**THIS RESTAURANT IS NOW CLOSED**
So sometimes I’m not the sharpest crayon in the box, or that is what BW says – how rude. But recently, it may have been deservedly so. My camera SD card decided to stop working and naturally, I hadn’t gotten round to uploading alllllllll the photos onto my computer. All our restaurant journeys and blogging efforts had gone down the drain within an instant. Sigh. I have to say, some were forgettable, but there was one restaurant that I was dying to share with you guys. I had in fact visited this establishment several times and so it took me a while to go back, mainly because BW refused to go back as a form of cruel punishment, but almost one year later, I finally managed to make the trip with a few friends.
C&R is a Malaysian restaurant that I have grown up with. Years ago, C&R was actually a Chinese restaurant that we would visit for special occasions and for the all-halal menu. It sadly closed down, but then reopened to C&Rs. Naturally, I turned a blind eye to this new Malaysian restaurant that had overtaken my childhood up until 3 years ago, where the siblings and I made a spontaneous visit. Since then, it’s that go-to restaurant on the list when you’re in the mood for affordable Chinese/Malay.
I don’t know what it is about Muslims and duck, we just love it, don’t we? It must be that soft, shredded meat with the lovely crunchy skin, all wrapped in a floury pancake, and drizzled (or doused – like me!) in the sweetest plum sauce. Sorry, I’m slightly drooling here. Anyways. C&R did a great and generous half portion (their smallest) of crispy duck for us, and of course we wiped the platter clean.
This is another firm favourite and must-order at any Chinese restaurant. Small shreds of chicken that have been fried with onions, chillies, and garlic, with a slightly smoky undertone. This time round, the chicken was a little soggy which is a shame considering it usually is a dish done well at C&R.
As recommended by the kind waitress, we opted for this fiery, saucy dish. The prawns were sufficiently cooked with no rubbery texture, and had been smothered in a spicy sambal sauce; definitely not for the faint-hearted.
Small shreds of beef that had been deep fried and covered in a sweet, sticky, bright red sauce. The beef had arrived less crispy than usual, and perhaps could have done with a longer frying time to make it lovely and crunchy. The sauce was deliciously sweet yet had a subtle spiciness, however there was something lacking in the overall dish.
Thin slices of chicken and vegetables that lay in a black bean sauce. A classic fail-safe dish that hit the spot with the salty, earthiness from the black beans.
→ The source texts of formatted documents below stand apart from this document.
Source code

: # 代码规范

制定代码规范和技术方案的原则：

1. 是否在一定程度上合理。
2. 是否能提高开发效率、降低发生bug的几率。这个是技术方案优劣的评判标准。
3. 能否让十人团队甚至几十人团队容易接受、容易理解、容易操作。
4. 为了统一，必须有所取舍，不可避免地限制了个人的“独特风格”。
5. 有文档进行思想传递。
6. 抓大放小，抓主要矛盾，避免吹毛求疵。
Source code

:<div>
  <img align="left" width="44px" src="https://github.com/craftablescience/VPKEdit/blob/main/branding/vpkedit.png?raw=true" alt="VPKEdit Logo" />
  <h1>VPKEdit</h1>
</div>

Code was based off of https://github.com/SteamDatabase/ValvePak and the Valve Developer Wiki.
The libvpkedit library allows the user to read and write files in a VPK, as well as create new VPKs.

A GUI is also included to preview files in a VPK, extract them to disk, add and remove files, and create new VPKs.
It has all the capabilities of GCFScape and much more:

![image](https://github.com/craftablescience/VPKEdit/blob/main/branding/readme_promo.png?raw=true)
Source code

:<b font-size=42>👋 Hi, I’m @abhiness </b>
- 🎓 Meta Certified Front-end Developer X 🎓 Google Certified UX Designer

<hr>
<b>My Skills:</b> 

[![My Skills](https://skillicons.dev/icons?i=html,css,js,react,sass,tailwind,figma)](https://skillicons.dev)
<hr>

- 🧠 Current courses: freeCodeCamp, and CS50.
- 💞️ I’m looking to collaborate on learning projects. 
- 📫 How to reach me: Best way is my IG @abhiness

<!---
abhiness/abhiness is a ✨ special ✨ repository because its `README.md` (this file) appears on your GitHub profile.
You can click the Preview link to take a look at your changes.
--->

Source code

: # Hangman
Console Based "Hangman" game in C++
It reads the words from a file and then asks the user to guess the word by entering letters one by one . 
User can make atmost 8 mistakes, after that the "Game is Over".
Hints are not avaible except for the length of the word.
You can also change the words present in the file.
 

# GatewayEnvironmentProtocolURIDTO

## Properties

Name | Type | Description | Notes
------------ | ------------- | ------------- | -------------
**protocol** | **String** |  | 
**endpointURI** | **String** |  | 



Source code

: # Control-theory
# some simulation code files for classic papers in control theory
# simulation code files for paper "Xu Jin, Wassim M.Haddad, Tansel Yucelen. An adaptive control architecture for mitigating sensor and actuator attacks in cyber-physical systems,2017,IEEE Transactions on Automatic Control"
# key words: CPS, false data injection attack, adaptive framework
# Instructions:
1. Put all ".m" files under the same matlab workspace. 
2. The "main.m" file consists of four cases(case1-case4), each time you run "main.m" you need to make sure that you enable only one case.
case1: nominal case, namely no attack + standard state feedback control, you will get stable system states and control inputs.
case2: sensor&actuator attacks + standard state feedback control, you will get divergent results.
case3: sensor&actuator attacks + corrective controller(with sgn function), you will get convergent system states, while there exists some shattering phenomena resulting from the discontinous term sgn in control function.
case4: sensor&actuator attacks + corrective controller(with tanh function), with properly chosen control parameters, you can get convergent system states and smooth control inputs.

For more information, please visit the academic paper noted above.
Thick slices of aubergine with vegetables arrived piping hot in a clay pot. This is one of my all time favourite dishes at any Chinese restaurant, and I even went through the trouble of replicating it at home only for my aubergine to explode in the oven! C&R’s did it well but I found the vegetables were a little stodgy and got in the way of the aubergine – the main element of the dish.
With a side order of egg fried rice[£3.50], plus drinks, the total bill amounted to approximately £72 for four so £18 each, not including service. A moderately priced meal considering the location and the quality of the food. It is not the best Chinese or Malaysian around, however it really hits the spot when you’re in one of those comfort food moods. I would also point out that the majority of C&R’s menu is Malaysian, with a few Chinese dishes scattered around here and there. Other recommended dishes are the Mongolian crispy lamb (a change from the typical duck), both the lamb and chicken satay, salt and pepper fried prawns, and if you’re feeling a little daring, try out the spicy sliced beef.